───── Records for this task

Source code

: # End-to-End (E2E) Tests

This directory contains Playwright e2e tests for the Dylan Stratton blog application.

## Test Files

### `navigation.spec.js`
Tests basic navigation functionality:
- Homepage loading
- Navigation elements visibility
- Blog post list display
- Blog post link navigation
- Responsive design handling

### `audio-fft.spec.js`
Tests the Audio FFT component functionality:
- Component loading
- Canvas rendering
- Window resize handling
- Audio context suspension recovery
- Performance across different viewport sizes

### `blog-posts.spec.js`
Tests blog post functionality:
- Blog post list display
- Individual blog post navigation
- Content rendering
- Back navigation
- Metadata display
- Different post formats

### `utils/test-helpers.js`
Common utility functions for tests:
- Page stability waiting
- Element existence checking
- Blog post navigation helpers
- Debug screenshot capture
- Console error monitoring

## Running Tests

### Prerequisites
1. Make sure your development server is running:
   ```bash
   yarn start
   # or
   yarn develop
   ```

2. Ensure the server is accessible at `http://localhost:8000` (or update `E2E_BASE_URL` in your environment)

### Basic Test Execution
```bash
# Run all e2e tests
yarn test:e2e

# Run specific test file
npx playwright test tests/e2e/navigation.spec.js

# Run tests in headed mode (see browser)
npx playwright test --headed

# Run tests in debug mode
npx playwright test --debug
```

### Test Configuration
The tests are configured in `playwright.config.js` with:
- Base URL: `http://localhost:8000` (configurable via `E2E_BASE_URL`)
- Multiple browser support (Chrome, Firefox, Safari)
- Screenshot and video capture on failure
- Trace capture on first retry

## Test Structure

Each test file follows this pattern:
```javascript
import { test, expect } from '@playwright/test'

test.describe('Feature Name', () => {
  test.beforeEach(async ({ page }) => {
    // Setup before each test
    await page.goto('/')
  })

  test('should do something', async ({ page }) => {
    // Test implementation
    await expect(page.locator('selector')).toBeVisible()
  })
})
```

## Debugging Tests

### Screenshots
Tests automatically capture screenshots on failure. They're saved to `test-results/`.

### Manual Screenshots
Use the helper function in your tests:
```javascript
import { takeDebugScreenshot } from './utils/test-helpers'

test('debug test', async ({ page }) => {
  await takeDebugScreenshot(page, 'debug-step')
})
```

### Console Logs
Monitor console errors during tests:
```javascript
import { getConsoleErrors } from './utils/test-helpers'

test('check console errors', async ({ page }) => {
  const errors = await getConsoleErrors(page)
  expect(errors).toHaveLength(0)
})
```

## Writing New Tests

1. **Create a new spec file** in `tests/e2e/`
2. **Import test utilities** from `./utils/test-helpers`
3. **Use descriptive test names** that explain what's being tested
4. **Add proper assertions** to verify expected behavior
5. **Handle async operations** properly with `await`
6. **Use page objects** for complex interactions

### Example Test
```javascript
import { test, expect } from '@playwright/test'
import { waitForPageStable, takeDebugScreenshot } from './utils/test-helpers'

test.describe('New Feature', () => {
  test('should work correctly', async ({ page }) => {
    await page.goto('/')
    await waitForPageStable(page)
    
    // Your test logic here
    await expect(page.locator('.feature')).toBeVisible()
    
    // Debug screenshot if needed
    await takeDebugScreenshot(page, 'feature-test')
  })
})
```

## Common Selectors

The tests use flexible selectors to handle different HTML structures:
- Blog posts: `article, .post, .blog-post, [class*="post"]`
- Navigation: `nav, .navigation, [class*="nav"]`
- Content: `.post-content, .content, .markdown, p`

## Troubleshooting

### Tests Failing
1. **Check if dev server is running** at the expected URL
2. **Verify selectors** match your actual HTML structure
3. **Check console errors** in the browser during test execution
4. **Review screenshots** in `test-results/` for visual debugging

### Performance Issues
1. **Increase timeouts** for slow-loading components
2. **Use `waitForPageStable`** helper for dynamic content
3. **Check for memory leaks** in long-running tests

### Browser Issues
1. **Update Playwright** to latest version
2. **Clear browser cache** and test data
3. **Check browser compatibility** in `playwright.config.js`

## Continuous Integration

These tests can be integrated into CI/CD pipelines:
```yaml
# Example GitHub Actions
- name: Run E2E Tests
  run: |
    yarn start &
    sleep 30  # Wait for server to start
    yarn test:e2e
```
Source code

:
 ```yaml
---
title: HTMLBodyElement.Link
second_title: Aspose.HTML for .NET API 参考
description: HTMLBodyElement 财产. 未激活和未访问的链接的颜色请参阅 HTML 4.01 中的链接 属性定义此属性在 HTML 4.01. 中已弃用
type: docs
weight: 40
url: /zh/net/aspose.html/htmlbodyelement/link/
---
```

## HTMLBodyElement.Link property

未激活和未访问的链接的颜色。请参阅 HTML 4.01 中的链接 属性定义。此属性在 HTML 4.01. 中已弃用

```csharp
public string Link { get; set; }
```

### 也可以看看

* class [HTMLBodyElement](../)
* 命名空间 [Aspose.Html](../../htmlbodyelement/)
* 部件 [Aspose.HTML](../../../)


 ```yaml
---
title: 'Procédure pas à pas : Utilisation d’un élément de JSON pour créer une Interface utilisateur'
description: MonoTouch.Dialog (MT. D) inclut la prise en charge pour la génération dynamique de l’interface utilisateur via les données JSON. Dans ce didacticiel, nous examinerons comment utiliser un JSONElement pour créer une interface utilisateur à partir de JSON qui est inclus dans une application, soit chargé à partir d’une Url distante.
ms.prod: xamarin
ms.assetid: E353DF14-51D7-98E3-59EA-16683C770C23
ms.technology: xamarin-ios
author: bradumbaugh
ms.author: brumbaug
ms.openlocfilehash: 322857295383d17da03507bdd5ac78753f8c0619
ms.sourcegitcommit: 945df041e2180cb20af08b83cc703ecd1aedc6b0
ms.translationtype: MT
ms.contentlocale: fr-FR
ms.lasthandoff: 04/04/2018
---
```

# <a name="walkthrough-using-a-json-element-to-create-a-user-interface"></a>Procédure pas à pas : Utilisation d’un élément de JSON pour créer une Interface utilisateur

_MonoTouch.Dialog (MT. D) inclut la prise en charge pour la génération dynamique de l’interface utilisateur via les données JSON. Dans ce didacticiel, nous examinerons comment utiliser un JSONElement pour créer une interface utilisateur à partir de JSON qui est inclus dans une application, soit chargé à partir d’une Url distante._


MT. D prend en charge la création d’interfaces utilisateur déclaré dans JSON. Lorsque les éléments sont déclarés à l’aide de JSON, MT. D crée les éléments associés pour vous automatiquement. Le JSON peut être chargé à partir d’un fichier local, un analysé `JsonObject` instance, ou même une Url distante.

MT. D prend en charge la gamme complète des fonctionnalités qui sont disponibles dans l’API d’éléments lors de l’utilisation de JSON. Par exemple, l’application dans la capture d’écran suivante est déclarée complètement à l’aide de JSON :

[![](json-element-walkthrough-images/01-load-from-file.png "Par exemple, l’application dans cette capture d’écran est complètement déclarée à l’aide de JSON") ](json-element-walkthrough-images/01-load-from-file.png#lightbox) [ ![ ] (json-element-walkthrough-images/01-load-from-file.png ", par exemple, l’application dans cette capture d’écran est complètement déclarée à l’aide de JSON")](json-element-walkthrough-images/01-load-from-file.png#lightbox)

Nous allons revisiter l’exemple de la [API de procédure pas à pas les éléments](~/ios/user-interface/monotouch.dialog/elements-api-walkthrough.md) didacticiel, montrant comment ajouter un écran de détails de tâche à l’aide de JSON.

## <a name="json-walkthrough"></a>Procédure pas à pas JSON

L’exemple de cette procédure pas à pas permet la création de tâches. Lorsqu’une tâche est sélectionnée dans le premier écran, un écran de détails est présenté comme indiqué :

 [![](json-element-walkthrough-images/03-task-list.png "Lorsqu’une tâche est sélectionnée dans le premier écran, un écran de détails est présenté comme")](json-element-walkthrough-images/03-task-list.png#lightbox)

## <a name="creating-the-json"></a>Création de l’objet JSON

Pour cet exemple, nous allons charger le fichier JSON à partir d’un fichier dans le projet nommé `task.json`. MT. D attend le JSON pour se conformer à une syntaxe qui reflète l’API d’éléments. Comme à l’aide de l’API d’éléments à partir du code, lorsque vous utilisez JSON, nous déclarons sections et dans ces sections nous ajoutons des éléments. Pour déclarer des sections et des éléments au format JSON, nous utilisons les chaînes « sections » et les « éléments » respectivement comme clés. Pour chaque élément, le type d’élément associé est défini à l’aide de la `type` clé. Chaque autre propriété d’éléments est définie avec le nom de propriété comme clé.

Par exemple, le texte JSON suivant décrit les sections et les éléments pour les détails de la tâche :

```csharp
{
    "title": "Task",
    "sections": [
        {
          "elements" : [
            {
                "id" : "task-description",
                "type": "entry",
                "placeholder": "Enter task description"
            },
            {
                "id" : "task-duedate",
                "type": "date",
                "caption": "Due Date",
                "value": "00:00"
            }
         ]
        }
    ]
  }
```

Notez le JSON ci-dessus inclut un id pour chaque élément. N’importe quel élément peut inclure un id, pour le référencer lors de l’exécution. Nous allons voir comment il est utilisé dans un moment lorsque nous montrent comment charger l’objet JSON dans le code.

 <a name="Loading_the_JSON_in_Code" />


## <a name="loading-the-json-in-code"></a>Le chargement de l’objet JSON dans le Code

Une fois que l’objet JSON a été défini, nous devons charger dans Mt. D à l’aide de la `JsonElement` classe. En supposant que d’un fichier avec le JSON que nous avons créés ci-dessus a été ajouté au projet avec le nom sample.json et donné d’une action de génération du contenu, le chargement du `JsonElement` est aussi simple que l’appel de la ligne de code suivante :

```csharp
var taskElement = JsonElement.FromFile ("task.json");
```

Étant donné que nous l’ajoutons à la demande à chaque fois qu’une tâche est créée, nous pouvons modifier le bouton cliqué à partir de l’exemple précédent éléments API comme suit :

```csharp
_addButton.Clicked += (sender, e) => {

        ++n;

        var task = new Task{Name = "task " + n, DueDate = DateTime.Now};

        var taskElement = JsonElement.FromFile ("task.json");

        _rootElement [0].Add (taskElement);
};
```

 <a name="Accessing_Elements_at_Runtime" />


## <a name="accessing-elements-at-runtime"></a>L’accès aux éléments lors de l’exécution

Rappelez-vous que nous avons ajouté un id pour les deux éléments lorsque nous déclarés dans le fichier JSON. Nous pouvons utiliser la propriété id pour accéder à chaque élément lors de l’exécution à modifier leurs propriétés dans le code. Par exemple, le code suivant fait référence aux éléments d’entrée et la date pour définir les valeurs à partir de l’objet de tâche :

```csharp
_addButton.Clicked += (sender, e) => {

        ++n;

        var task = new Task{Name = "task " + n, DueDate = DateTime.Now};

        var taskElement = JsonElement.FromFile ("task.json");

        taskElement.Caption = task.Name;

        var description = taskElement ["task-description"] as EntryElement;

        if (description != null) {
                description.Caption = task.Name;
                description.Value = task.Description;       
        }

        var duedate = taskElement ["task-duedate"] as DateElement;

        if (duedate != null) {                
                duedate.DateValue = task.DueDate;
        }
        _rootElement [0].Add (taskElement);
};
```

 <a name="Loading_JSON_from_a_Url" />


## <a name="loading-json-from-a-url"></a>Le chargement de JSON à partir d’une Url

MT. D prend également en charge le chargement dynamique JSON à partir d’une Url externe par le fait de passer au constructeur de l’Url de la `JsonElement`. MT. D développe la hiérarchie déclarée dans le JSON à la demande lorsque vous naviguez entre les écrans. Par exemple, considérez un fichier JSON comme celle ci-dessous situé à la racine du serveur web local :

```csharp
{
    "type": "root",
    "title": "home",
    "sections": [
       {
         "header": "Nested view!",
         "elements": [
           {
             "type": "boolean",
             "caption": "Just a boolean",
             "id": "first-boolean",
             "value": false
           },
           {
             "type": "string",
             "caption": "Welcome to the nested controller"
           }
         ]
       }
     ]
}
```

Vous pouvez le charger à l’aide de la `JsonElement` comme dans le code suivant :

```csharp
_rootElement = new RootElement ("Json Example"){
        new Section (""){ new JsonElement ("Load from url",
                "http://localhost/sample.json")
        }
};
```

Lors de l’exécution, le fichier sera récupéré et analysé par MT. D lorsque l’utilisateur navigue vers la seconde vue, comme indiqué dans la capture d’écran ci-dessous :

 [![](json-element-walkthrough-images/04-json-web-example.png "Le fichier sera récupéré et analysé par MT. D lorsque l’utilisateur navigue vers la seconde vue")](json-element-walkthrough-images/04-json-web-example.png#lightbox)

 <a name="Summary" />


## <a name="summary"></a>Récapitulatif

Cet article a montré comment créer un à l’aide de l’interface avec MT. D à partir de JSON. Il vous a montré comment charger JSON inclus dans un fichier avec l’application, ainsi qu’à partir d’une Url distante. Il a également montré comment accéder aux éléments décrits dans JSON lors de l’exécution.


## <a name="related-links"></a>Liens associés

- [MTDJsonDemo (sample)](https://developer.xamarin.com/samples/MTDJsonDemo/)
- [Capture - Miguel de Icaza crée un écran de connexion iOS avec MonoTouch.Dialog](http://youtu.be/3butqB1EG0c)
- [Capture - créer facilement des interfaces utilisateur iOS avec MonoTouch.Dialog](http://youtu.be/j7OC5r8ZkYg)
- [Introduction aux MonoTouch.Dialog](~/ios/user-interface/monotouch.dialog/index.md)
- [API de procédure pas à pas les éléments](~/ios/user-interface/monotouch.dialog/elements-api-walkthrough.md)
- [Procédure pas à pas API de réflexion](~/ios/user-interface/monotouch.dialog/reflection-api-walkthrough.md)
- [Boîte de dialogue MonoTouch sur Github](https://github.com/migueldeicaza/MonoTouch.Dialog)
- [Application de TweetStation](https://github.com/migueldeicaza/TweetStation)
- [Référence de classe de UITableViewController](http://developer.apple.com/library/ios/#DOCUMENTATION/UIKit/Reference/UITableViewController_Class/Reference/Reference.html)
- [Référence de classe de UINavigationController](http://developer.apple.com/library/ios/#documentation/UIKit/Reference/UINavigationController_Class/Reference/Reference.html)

──────────

#### Exercise:
For the listing above, how many lines contain the word "complètement"? Respond with nothing but the number.

#### Exercise answer:
2